> _What the exercise asks_
Among the entries below, how many lines hold "newtheorem"? Reply with the number only.

Records contained in a dataset
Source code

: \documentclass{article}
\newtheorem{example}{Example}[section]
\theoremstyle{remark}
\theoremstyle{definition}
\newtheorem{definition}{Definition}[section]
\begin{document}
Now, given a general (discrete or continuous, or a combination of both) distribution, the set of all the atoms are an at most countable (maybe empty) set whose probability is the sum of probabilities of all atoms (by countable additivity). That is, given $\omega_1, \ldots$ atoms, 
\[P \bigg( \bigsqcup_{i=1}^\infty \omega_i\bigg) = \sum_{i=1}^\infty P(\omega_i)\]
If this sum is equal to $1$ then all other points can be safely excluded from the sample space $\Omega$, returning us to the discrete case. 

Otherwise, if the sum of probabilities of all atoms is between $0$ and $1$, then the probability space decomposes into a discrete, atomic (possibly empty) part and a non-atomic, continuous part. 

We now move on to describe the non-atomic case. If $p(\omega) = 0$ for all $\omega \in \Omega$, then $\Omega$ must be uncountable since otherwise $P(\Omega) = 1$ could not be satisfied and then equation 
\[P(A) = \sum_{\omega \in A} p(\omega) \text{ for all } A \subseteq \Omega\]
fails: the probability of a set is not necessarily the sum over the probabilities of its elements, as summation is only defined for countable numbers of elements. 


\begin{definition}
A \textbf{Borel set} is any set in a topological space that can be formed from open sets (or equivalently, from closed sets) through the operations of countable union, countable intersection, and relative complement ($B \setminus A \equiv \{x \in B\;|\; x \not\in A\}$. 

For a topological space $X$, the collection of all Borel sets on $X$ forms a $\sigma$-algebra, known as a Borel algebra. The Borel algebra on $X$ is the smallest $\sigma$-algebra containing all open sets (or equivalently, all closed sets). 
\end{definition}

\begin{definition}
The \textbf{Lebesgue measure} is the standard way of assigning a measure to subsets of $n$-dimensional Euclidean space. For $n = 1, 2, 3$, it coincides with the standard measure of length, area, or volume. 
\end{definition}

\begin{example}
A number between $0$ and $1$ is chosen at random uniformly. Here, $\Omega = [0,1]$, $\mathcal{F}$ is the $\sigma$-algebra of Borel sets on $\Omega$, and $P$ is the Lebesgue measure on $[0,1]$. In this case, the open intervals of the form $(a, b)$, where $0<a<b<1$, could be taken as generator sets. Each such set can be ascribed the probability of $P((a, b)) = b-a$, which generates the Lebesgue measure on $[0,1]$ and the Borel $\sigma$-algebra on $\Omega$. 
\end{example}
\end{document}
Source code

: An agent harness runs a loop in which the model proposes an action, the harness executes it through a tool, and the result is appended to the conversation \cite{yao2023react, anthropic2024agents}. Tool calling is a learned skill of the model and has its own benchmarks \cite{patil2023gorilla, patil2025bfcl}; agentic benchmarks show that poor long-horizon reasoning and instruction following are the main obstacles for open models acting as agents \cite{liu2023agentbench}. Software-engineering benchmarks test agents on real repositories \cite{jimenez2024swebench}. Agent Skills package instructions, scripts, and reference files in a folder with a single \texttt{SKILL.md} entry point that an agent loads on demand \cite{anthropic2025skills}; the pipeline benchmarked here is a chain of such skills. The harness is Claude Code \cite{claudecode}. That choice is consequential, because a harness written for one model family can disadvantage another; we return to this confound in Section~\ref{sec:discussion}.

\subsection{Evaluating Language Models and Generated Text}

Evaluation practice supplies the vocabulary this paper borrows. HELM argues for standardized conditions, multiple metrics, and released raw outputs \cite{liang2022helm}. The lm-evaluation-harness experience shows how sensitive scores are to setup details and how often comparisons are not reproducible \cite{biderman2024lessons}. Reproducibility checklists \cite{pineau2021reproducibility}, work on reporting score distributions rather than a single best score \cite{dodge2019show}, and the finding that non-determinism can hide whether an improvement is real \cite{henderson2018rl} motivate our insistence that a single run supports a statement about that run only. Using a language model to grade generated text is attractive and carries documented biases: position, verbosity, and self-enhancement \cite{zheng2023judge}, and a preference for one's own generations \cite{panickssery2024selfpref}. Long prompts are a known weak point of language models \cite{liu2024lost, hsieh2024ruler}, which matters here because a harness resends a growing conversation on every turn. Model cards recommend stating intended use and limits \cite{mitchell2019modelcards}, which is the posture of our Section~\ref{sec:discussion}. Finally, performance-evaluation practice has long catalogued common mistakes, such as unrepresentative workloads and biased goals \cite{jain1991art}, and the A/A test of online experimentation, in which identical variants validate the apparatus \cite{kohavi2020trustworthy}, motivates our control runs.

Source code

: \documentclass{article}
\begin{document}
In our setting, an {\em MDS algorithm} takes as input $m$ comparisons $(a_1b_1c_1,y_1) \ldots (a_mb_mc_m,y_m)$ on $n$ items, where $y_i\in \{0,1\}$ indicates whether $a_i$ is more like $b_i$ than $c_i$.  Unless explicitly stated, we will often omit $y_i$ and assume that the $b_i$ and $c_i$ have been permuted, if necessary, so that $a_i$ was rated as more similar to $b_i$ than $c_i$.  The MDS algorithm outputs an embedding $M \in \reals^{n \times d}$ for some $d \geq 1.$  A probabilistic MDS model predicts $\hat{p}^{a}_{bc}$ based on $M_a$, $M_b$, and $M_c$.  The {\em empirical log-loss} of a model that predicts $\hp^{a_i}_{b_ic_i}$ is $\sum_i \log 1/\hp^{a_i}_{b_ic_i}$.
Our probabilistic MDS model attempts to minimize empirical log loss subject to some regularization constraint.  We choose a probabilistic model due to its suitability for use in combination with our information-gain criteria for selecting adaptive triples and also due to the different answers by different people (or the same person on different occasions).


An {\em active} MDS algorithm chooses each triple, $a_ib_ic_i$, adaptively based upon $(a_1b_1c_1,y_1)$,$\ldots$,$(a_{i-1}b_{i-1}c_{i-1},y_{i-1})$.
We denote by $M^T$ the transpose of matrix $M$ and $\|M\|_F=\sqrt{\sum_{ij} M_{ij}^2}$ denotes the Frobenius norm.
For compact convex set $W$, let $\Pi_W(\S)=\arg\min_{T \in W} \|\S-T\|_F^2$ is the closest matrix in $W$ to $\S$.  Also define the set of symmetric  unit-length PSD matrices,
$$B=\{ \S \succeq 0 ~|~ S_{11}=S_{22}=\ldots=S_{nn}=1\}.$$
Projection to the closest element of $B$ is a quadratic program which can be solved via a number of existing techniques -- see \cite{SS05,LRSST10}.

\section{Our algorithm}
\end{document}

> _Completed task_
2